**Directions for this task**:
When you have gone through the records below, state only how many lines include the word "ellmer".

**Listed records**:
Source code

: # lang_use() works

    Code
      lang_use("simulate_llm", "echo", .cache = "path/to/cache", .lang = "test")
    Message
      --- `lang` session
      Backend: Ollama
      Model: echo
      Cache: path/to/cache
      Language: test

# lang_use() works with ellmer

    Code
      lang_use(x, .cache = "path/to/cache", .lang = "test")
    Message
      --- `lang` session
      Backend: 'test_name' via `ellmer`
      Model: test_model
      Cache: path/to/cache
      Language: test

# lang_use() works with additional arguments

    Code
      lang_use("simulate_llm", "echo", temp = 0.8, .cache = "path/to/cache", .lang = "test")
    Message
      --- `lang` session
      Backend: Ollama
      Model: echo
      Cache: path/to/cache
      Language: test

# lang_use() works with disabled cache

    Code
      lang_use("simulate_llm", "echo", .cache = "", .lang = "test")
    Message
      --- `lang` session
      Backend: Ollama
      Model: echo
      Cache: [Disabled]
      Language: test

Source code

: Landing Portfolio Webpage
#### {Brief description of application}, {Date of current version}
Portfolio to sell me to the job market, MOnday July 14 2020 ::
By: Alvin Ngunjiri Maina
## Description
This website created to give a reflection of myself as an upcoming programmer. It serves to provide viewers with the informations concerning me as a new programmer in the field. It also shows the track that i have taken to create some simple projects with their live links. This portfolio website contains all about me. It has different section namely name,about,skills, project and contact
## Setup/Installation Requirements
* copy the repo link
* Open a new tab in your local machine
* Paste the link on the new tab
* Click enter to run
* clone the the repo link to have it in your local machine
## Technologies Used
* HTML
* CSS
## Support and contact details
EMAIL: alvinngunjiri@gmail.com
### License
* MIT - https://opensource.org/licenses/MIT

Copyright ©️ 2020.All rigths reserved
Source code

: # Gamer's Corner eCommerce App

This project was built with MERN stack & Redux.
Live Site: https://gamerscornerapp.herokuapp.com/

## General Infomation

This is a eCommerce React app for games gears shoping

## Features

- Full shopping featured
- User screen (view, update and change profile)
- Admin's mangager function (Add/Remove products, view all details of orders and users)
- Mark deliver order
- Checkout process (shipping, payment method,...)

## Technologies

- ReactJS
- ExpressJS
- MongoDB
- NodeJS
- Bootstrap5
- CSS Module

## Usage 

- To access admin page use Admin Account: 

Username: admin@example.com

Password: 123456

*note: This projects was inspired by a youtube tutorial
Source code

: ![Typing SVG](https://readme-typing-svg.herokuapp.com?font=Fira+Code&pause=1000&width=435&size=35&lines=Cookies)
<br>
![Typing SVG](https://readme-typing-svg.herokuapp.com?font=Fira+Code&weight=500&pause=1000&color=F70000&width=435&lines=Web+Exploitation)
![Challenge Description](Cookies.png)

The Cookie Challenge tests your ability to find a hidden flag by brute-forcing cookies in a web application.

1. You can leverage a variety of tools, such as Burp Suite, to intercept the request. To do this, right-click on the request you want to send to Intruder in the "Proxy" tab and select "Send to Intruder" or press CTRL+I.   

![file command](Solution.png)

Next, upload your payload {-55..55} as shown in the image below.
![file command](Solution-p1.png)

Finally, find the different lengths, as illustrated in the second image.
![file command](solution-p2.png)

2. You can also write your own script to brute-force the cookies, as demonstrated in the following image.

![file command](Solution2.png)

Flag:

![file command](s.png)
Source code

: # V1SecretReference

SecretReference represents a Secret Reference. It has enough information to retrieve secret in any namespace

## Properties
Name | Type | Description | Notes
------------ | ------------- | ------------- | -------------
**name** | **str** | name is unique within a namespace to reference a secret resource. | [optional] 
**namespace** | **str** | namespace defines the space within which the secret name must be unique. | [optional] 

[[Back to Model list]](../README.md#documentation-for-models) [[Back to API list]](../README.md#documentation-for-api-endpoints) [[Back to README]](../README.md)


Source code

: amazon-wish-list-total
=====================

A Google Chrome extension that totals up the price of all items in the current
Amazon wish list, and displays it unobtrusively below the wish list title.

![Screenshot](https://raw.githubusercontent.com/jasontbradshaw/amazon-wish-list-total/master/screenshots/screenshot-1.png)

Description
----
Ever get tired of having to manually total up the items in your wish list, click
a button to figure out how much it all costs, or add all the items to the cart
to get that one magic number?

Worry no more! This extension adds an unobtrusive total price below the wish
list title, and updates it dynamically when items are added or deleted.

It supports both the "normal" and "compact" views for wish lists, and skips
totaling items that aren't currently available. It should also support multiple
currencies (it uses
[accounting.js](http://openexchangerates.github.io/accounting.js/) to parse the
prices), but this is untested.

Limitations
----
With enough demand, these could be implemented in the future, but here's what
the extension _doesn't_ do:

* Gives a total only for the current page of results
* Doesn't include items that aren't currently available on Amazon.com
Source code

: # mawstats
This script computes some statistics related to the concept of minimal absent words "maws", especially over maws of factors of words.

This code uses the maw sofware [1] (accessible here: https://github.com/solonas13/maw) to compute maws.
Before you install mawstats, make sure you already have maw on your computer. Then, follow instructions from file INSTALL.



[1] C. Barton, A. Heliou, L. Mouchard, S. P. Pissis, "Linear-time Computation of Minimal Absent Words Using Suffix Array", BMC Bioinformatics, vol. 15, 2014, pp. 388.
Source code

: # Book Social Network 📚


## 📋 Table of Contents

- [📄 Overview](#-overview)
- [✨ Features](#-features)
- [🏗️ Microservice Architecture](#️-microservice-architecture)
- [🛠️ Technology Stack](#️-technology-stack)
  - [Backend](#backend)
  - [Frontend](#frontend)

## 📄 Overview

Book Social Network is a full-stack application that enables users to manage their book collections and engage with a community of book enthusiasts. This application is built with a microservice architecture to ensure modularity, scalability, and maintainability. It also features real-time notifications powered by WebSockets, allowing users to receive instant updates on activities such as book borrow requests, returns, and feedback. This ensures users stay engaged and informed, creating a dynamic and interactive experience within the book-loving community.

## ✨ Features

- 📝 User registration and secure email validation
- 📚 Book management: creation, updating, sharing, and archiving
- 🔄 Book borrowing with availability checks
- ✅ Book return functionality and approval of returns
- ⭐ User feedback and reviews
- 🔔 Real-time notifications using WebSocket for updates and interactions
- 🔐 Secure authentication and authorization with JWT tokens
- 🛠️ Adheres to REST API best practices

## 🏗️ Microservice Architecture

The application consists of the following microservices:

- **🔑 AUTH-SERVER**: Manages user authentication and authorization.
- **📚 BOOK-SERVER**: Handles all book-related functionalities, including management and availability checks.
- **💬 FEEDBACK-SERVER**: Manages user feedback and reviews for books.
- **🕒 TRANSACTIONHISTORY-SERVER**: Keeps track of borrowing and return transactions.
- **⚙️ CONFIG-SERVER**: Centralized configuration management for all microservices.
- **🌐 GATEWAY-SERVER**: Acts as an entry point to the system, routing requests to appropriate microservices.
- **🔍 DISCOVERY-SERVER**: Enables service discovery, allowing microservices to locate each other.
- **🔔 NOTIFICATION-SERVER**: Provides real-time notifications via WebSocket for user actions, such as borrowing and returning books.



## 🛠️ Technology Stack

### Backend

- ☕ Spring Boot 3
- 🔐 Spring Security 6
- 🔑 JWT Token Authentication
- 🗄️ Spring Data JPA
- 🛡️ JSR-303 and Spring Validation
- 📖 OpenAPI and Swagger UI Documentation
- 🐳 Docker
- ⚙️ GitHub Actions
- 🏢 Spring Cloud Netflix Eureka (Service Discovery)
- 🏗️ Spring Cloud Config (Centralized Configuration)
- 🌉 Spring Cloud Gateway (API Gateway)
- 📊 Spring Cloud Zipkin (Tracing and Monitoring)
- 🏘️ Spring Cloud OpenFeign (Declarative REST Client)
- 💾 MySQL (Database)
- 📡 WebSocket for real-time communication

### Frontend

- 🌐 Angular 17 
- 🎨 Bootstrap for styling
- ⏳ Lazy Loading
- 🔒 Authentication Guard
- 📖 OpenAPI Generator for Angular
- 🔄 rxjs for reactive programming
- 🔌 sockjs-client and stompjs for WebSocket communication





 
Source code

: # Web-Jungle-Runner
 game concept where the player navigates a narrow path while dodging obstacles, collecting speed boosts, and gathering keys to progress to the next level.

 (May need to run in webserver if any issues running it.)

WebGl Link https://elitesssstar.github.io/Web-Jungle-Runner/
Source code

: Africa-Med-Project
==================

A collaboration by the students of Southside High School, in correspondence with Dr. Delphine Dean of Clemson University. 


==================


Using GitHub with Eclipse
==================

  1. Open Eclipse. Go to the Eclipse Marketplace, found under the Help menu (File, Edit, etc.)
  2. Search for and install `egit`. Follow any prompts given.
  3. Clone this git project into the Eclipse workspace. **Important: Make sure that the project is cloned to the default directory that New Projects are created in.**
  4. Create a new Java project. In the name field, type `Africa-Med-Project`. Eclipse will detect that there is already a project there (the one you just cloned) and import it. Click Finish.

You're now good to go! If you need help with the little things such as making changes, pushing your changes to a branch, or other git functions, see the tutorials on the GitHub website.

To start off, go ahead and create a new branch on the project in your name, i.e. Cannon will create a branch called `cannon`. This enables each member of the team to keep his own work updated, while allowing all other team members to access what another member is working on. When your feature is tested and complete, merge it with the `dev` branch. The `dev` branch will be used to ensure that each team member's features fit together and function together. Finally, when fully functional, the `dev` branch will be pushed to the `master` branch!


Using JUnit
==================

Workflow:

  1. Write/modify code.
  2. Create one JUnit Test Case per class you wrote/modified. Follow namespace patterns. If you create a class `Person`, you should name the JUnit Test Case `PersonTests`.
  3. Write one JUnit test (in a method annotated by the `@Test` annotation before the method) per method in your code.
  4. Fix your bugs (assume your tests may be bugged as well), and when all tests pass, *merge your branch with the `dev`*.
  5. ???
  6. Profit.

**Answer to the problem**:
2